HumanSignal / label-studio-converter

Tools for converting Label Studio annotations into common dataset formats
https://labelstud.io/
262 stars 131 forks source link

Export to COCO, Pascal VOC XML, YOLO does not work #186

Open rafi-fauzan opened 1 year ago

rafi-fauzan commented 1 year ago

Hi, I'm unable to export my annotations from a project contains ~50000 images and annotations (object detection).

Here's the error:

Traceback (most recent call last): File "/usr/local/lib/python3.10/dist-packages/rest_framework/views.py", line 506, in dispatch response = handler(request, *args, **kwargs) File "/usr/local/lib/python3.10/dist-packages/django/utils/decorators.py", line 43, in _wrapper return bound_method(*args, **kwargs) File "/usr/local/lib/python3.10/dist-packages/label_studio/data_export/api.py", line 183, in get export_stream, content_type, filename = DataExport.generate_export_file( File "/usr/local/lib/python3.10/dist-packages/label_studio/data_export/models.py", line 161, in generate_export_file converter.convert(input_json, tmp_dir, output_format, is_dir=False) File "/usr/local/lib/python3.10/dist-packages/label_studio_converter/converter.py", line 187, in convert self.convert_to_voc(input_data, output_data, output_image_dir=image_dir, is_dir=is_dir) File "/usr/local/lib/python3.10/dist-packages/label_studio_converter/converter.py", line 852, in convert_to_voc x = int(bbox['x'] / 100 * width) TypeError: unsupported operand type(s) for /: 'NoneType' and 'int'

makseq commented 1 year ago

Hi, seems like some of coordinates are corrupted by None values. What LS version do you use?
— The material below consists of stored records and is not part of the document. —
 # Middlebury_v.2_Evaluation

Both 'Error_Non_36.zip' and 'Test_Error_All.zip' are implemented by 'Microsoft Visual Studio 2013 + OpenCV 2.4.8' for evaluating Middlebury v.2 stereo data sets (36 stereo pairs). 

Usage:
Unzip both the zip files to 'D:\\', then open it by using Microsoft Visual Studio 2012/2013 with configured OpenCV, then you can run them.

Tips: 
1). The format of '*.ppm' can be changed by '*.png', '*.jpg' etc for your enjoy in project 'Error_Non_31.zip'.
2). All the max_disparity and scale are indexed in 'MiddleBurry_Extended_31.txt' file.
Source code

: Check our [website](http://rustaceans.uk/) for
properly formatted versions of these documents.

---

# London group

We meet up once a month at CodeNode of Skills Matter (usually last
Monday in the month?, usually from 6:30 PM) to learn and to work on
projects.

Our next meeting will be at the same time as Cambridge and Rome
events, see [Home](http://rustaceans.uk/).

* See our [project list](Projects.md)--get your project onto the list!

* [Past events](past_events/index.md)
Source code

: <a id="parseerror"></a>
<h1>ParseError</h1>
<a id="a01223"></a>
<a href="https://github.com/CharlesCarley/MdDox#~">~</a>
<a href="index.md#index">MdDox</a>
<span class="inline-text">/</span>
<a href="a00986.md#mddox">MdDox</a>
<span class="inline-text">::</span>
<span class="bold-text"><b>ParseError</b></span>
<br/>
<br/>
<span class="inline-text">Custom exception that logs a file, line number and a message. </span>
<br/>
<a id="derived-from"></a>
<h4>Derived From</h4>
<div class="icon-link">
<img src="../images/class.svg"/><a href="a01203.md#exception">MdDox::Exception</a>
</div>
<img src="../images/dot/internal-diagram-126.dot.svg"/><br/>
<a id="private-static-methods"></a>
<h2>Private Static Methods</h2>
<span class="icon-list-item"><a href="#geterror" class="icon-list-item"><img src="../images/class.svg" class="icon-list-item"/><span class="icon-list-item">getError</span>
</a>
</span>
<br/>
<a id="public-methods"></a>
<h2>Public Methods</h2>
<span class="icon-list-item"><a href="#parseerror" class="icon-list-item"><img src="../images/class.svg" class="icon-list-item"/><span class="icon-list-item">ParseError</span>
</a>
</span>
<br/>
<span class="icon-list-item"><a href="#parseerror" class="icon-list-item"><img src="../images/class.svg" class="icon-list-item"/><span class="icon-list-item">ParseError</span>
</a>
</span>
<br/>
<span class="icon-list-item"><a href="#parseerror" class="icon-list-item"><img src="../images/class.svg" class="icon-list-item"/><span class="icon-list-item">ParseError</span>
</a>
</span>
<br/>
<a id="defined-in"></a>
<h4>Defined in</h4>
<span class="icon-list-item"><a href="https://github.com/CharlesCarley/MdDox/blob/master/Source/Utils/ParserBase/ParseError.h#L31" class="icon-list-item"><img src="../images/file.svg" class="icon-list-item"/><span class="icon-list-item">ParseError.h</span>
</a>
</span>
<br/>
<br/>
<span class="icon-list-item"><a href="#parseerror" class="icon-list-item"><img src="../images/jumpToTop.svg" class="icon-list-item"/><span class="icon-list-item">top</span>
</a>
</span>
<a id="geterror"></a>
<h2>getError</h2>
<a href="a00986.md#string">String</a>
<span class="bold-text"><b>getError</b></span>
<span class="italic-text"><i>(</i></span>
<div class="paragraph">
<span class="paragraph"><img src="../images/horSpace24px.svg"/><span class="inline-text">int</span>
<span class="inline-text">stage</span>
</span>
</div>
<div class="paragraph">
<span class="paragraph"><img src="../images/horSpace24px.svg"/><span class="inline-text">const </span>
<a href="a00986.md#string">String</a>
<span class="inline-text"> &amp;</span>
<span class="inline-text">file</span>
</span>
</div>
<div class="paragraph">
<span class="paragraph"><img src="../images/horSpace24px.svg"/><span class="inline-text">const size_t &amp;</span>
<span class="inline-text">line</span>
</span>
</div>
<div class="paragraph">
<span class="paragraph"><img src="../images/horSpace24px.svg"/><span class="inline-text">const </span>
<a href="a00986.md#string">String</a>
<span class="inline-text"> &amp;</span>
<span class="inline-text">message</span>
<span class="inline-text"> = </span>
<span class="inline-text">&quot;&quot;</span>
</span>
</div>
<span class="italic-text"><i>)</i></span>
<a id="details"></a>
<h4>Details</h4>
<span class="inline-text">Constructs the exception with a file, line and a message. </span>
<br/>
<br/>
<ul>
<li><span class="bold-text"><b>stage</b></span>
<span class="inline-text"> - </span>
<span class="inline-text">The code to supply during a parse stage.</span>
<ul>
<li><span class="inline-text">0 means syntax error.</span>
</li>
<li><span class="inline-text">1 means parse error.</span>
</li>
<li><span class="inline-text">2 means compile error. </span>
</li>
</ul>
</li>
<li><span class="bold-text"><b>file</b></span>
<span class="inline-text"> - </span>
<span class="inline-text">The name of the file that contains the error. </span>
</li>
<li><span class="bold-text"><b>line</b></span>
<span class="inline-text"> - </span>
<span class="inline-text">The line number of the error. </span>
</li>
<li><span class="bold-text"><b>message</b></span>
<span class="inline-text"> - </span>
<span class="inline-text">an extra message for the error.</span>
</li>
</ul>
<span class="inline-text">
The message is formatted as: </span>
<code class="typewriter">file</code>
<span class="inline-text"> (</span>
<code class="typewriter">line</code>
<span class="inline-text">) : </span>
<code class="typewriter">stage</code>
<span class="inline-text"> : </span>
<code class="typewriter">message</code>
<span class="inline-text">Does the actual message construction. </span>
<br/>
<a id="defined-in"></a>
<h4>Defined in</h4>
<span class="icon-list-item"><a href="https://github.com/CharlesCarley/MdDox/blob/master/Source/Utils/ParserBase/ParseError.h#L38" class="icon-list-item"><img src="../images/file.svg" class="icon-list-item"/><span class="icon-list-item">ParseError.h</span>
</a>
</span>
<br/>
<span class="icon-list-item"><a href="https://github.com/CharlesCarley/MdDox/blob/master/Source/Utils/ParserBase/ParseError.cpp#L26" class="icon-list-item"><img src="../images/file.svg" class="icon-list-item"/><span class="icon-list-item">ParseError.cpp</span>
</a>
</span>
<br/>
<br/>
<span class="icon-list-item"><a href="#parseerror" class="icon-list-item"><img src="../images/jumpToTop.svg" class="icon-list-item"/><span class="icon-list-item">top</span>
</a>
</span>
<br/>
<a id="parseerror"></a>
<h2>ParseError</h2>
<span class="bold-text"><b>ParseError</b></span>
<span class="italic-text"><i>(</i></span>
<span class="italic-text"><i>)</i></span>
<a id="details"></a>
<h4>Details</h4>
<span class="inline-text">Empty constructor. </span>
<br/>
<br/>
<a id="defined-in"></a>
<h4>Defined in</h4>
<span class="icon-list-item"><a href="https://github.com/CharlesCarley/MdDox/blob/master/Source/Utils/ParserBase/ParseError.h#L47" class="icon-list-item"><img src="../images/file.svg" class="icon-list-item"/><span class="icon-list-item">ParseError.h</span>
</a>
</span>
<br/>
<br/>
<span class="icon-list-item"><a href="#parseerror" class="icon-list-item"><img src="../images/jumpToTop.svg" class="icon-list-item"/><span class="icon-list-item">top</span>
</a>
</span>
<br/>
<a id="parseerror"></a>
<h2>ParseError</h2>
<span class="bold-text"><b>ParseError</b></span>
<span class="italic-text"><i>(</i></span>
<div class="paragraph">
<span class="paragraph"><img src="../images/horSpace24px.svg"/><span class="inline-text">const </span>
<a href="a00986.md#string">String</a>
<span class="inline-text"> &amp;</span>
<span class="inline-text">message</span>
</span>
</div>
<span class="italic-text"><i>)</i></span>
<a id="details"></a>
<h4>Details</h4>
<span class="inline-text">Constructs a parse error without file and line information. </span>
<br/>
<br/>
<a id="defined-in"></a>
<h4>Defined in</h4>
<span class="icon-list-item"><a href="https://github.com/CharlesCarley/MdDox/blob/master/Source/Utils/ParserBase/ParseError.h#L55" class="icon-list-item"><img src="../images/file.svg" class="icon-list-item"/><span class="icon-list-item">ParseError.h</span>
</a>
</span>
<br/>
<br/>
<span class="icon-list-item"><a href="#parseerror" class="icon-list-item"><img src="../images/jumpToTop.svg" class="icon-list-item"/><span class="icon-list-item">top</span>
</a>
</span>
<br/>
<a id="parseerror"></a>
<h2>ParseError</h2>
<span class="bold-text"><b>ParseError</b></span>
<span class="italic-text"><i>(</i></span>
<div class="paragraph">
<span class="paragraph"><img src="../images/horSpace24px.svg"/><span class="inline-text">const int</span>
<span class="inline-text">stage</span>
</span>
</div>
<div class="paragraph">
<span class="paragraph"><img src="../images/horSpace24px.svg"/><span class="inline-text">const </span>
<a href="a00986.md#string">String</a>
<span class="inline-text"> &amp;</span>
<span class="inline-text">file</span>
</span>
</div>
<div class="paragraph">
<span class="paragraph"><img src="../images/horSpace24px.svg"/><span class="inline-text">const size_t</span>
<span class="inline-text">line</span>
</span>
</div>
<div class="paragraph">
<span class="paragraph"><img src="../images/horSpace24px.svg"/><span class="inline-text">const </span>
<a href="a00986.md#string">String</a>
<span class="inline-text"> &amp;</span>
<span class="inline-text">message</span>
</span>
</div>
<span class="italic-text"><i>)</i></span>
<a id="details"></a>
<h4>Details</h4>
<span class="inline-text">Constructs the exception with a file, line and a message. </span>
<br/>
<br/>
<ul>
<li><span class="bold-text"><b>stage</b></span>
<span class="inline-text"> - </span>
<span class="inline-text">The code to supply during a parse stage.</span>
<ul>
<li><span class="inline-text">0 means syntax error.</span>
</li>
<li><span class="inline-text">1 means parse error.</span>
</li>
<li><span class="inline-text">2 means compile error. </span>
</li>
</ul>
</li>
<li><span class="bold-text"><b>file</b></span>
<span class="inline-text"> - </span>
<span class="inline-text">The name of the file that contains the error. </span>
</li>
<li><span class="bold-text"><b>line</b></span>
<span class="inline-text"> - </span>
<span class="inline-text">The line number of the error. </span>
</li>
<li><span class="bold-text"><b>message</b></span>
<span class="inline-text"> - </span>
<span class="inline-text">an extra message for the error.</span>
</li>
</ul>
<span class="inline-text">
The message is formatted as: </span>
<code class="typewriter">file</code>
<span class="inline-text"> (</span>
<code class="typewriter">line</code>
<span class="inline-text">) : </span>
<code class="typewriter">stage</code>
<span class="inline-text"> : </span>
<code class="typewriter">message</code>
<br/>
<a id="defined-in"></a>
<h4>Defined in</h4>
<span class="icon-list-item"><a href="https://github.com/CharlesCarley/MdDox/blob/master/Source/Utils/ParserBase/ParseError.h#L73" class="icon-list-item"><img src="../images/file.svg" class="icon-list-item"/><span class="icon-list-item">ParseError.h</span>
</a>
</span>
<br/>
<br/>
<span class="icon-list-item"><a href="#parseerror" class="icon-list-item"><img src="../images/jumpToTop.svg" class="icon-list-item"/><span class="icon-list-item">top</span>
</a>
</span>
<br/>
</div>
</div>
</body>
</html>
rafi-fauzan commented 1 year ago

Hi, seems like some of coordinates are corrupted by None values. What LS version do you use?

Thanks for the response, yes it looks like it, is there any way to ignore those corrupted ones and get only the valid coordinates?

rafi-fauzan commented 1 year ago

Hi, seems like some of coordinates are corrupted by None values. What LS version do you use?

Thanks for the response, yes it looks like it, is there any way to ignore those corrupted ones and get only the valid coordinates?

I'm using v1.7.0

makseq commented 1 year ago

You can either

makseq commented 1 year ago

However, I would also try to understand how this happened, what actions did break bboxes?

rafi-fauzan commented 1 year ago

You can either

  • modify label-studio-converter code
  • or try to re-create annotations: 1 export JSON, 2 write simple python script to find broken x coordinate (box['x'] is None), 3 print broken task and annotation ids. 4 open this task in label studio quickview, fix bbox (or remove this annotation), update/save annotation 5 try YOLO/COCO/VOX export again

Will do, thanks for the suggestions!

rafi-fauzan commented 1 year ago

However, I would also try to understand how this happened, what actions did break bboxes?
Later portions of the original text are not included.